Alunos ocupam PUC-SP pela efetivação de docente negra e denunciam racismo
Desrespeito a cotas na contratação de professores é recorrente na graduação e pós graduação das universidades
Publicado: 24 Maio, 2018 - 09h46 | Última modificação: 24 Maio, 2018 - 10h01
Escrito por: Camila Salmazio Brasil de Fato |
Divulgação
Desde terça-feira (22), alunos da Pontifícia Universidade Católica de São Paulo (PUC-SP) ocupam dois prédios no campus Perdizes, na zona oeste da capital paulista, para garantir a contratação efetiva da professora Márcia Eurico e pelo cumprimento das cotas raciais entre os docentes da graduação e da pós-graduação na universidade.
No curso de serviço social PUC-SP, Márcia é a única negra entre 11 docentes, e hoje ocupa o cargo de forma provisória, em substituição a outra professora que está afastada por questões médicas.
“Não posso pensar num curso de serviço social, onde a maioria das pessoas que são atendidas são negras, e não se discute raça”, expressa Naomi Quirino, estudante do curso de Relações Internacionais e a única negra da sala que tem cerca de 60 alunos.
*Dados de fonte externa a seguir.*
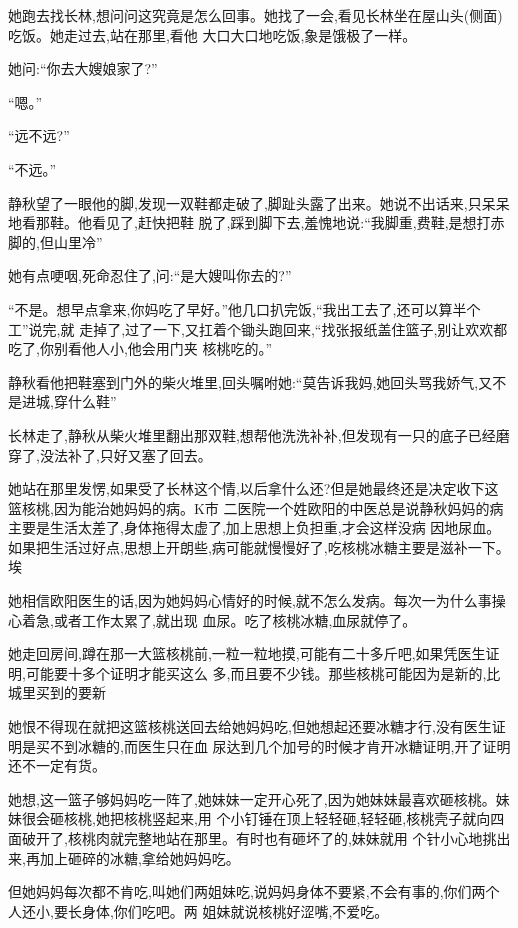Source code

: ﻿\documentclass[12pt]{article}
\begin{document}
她跑去找长林,想问问这究竟是怎么回事。她找了一会,看见长林坐在屋山头(侧面)吃饭。她走过去,站在那里,看他
大口大口地吃饭,象是饿极了一样。

她问:``你去大嫂娘家了?''

``嗯。''

``远不远?''

``不远。''

静秋望了一眼他的脚,发现一双鞋都走破了,脚趾头露了出来。她说不出话来,只呆呆地看那鞋。他看见了,赶快把鞋
脱了,踩到脚下去,羞愧地说:``我脚重,费鞋,是想打赤脚的,但山里冷\myrule ''

她有点哽咽,死命忍住了,问:``是大嫂叫你去的?''

``不是。想早点拿来,你妈吃了早好\myrule 。''他几口扒完饭,``我出工去了,还可以算半个工\myrule ''说完,就
走掉了,过了一下,又扛着个锄头跑回来,``找张报纸盖住篮子,别让欢欢都吃了\myrule ,你别看他人小,他会用门夹
核桃吃的。''

静秋看他把鞋塞到门外的柴火堆里,回头嘱咐她:``莫告诉我妈,她回头骂我娇气,又不是进城,穿什么鞋\myrule ''

长林走了,静秋从柴火堆里翻出那双鞋,想帮他洗洗补补,但发现有一只的底子已经磨穿了,没法补了,只好又塞了回去。

她站在那里发愣,如果受了长林这个情,以后拿什么还?但是她最终还是决定收下这篮核桃,因为能治她妈妈的病。K市
二医院一个姓欧阳的中医总是说静秋妈妈的病主要是生活太差了,身体拖得太虚了,加上思想上负担重,才会这样没病
因地尿血。如果把生活过好点,思想上开朗些,病可能就慢慢好了,吃核桃冰糖主要是滋补一下。埃

她相信欧阳医生的话,因为她妈妈心情好的时候,就不怎么发病。每次一为什么事操心着急,或者工作太累了,就出现
血尿。吃了核桃冰糖,血尿就停了。

她走回房间,蹲在那一大篮核桃前,一粒一粒地摸,可能有二十多斤吧,如果凭医生证明,可能要十多个证明才能买这么
多,而且要不少钱。那些核桃可能因为是新的,比城里买到的要新

她恨不得现在就把这篮核桃送回去给她妈妈吃,但她想起还要冰糖才行,没有医生证明是买不到冰糖的,而医生只在血
尿达到几个加号的时候才肯开冰糖证明,开了证明还不一定有货。

她想,这一篮子够妈妈吃一阵了,她妹妹一定开心死了,因为她妹妹最喜欢砸核桃。妹妹很会砸核桃,她把核桃竖起来,用
个小钉锤在顶上轻轻砸,轻轻砸,核桃壳子就向四面破开了,核桃肉就完整地站在那里。有时也有砸坏了的,妹妹就用
个针小心地挑出来,再加上砸碎的冰糖,拿给她妈妈吃。

但她妈妈每次都不肯吃,叫她们两姐妹吃,说妈妈身体不要紧,不会有事的,你们两个人还小,要长身体,你们吃吧。两
姐妹就说核桃好涩嘴,不爱吃。
\end{document}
Ela é uma das estudantes que permanece mobilizada em defesa de uma universidade antirracista.
A efetivação de negros e negras no corpo docente é uma ação afirmativa que traria mais pluralidade para a universidade que tem, historicamente, a presença apenas de brancos. Essa é a avaliação de Maria Gabriela, estudante do serviço social e uma das representantes da ocupação.
“A representatividade e a permanência de docentes negros é muito importante porque eles precisam desse espaço e a gente sabe que eles são tão capacitados quanto os docentes brancos, que são predominantes em todas as universidades.”
Problema recorrente
O caso da PUC-SP não é um episódio isolado na comunidade acadêmica. O professor Denis Oliveira, chefe do Departamento do Jornalismo da USP, é um dos únicos negros a ocupar esse cargo entre as universidades brasileiras. Ele ressalta que a maioria dos processos seletivos de docentes na graduação e pós-graduação é feito pelos próprios professores, o que evidencia as raízes do racismo na estrutura acadêmica.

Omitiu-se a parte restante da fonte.